In November 1931, a fire destroyed the paper's office and caused $200,000 worth of damage. At that time the owners were Ralph W. Bull. and John H. Crothers.

=== Humboldt Standard ===
In 1875, R.V. Chadd, former owner of the Sutter Creek Independent, founded the Humboldt Standard in Eureka. The paper ceased after less than two years and was relaunched in 1877 by William Ayres who renamed it to the Democratic Standard. In 1883, R.L. Thompson bought the paper and placed his brother F.P. Thompson in charge. It was then renamed back to the Humboldt Standard. J.F. Thompson purchased a half-interest in 1888 and. A year later became the sole owner. At that time the circulation was 840.

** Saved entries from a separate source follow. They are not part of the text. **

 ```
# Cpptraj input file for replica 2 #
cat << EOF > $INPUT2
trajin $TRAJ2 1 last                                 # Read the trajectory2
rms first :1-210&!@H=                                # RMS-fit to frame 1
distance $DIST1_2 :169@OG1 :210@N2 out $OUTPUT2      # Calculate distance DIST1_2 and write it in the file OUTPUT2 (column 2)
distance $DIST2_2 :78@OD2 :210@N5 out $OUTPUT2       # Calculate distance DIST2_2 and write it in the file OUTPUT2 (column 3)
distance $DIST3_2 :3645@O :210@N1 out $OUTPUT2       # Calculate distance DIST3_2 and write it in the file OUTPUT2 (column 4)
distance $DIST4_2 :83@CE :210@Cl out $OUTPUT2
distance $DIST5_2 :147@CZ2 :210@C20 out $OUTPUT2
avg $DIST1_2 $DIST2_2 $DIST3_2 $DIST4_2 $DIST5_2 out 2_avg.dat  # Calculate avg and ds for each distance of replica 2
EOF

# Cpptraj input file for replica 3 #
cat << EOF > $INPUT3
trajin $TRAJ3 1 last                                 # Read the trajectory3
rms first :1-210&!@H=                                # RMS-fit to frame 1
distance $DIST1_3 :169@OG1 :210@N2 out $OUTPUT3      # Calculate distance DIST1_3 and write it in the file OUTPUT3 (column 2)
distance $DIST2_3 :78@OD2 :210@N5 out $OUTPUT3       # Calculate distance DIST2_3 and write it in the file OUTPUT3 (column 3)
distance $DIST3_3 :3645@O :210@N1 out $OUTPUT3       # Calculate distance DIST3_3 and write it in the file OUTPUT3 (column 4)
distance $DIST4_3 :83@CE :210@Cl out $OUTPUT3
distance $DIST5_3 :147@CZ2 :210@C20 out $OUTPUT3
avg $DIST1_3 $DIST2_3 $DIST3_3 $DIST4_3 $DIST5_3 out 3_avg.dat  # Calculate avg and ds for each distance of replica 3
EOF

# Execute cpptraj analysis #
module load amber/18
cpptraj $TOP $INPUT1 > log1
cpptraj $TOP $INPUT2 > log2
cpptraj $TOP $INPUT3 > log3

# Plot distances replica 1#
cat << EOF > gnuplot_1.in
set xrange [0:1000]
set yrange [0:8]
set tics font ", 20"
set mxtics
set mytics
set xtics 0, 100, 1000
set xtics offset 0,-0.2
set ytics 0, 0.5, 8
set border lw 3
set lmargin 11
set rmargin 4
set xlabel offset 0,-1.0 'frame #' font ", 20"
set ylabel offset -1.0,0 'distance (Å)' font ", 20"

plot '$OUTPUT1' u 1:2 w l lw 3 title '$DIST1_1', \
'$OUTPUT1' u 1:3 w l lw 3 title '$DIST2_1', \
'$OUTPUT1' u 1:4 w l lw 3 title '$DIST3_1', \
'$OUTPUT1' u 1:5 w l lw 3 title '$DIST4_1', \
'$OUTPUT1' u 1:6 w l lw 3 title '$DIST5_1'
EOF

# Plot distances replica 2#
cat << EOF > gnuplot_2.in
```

In 1916, F.W. Georgeson became the paper's editor. He had been a part owner for several years prior and also had severed as president of the Humboldt County Bank and mayor of Eureka. In April 1931, Georgeson sold the paper to Clarence L. Day for $200,000. The Georgeson family had published the paper for the past four decades. In 1934, an unknown assailantfire two bullets through the a window at the paper's office in an attempt to kill managing editor Donald O'Kane. In 1935, Day died of a sudden heart attack and ownership of the paper was passed to his widow.

=== Times-Standard ===
On May 1, 1941, Donald O'Kane, who owned the Humboldt Standard, and John H. Crothers, who owned the Humboldt Times, merged their businesses together as a means to reduce cost. Both papers shared a printing plant but kept separate newsrooms and editorial policies. Crothers sold out to O'Kane in September 1946.

In April 1966, O'Kane sold the Times and Standard to Brush-Moore Newspapers. The papers were later merged and the name was changed to The Times-Standard on June 1, 1967. A month later the company was bought for $72 million by Thomson Newspapers. At the time it was believed to have been the biggest newspaper sale in U.S. history and the Justice Department filed an anti-trust lawsuit to stop the sale but later dropped it.

According to an older version of the newspaper's "about us" section of its web page, moving day came on December 7, 1968. Staff writer Andrew Genzoli later recalled, "There hadn't been so much excitement in the newsroom since Pearl Harbor".

Thomson owned the Times-Standard until 1996 when it was bought by MediaNews Group, who sold it to Digital First Media in June 2016. Digital First Media is owned by Alden Global Capital.

From 2003 to 2008, the Times-Standard was the subject of vigorous competition through the establishment of another daily newspaper, The Eureka Reporter. But, Humboldt County and other areas of the North Coast (reached by local papers), though quite large in geographical terms, is a small population area to feature two daily newspapers. As a result, in late 2008 (after a brief period of reduced publication), The Eureka Reporter announced that it would cease operations.

In 2012, The Times-Standard ceased printing a Monday edition, publishing Monday news exclusively online. In 2020, the newspaper decommissioned its in-house Eureka printing press and began delivering copies to Humboldt County from Chico, California.

==Awards==
- The Times-Standard received the Newspaper Association of America's Award of Excellence in the 2008 Media Innovation Awards competition.